Materials provided:

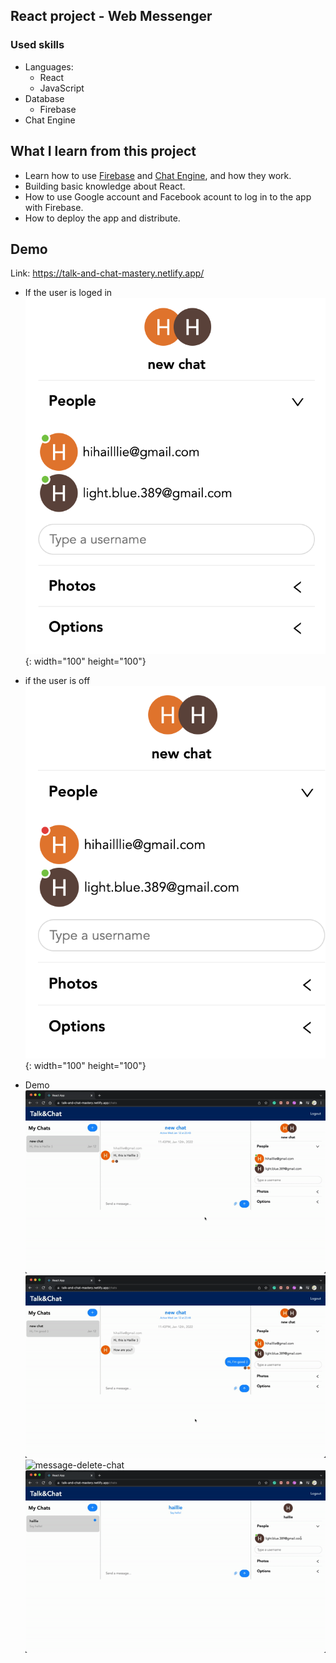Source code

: <!-- # Unichat Application

![Chat Application](https://i.ibb.co/GJwyy9m/Bv9-Js3-QLOLY-HD.jpg)

## Introduction

This is a code repository for the corresponding video tutorial. In this video, we create a full Realtime Chat Application with Social Auth and dedicated chat APIs/sockets.

You will learn how to build a react chat app using [https://chatengine.io](https://chatengine.io)

Firebase and Chat Engine are greats tools to setup apps fast and easily - great to learn with!

### Bonus - E-mail notifications

If you want to upgrade this chat application even further than what is shown in the video, you can add e-mail notifications. More info on https://chatengine.io/docs/email_notifications. -->

## React project - Web Messenger


### Used skills
- Languages:
    - React
    - JavaScript 
- Database 
    - Firebase
- Chat Engine


## What I learn from this project
- Learn how to use [Firebase](https://firebase.google.com/) and [Chat Engine](https://chatengine.io/), and how they work.
- Building basic knowledge about React.
- How to use Google account and Facebook acount to log in to the app with Firebase.
- How to deploy the app and distribute.


## Demo

Link: https://talk-and-chat-mastery.netlify.app/

- If the user is loged in
![message-on](/assets/message-on.png){: width="100" height="100"}

- if the user is off
![message-off](/assets/message-off.png){: width="100" height="100"}

- Demo
![message-sayhi](/assets/message-sayhi.gif)
![message-send-img](/assets/message-send-img.gif)
![message-delete-chat](/assets/message-delete-chat.gif)
![message-new-chat](/assets/message-new-chat.gif)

Work request:
Reproduce the material exactly; keep pictures out.

Output below:
Source code

: <!-- # Unichat Application

![Chat Application](https://i.ibb.co/GJwyy9m/Bv9-Js3-QLOLY-HD.jpg)

## Introduction

This is a code repository for the corresponding video tutorial. In this video, we create a full Realtime Chat Application with Social Auth and dedicated chat APIs/sockets.

You will learn how to build a react chat app using [https://chatengine.io](https://chatengine.io)

Firebase and Chat Engine are greats tools to setup apps fast and easily - great to learn with!

### Bonus - E-mail notifications

If you want to upgrade this chat application even further than what is shown in the video, you can add e-mail notifications. More info on https://chatengine.io/docs/email_notifications. -->

## React project - Web Messenger


### Used skills
- Languages:
    - React
    - JavaScript 
- Database 
    - Firebase
- Chat Engine


## What I learn from this project
- Learn how to use [Firebase](https://firebase.google.com/) and [Chat Engine](https://chatengine.io/), and how they work.
- Building basic knowledge about React.
- How to use Google account and Facebook acount to log in to the app with Firebase.
- How to deploy the app and distribute.


## Demo

Link: https://talk-and-chat-mastery.netlify.app/

- If the user is loged in
![message-on](/assets/message-on.png){: width="100" height="100"}

- if the user is off
![message-off](/assets/message-off.png){: width="100" height="100"}

- Demo
![message-sayhi](/assets/message-sayhi.gif)
![message-send-img](/assets/message-send-img.gif)
![message-delete-chat](/assets/message-delete-chat.gif)
![message-new-chat](/assets/message-new-chat.gif)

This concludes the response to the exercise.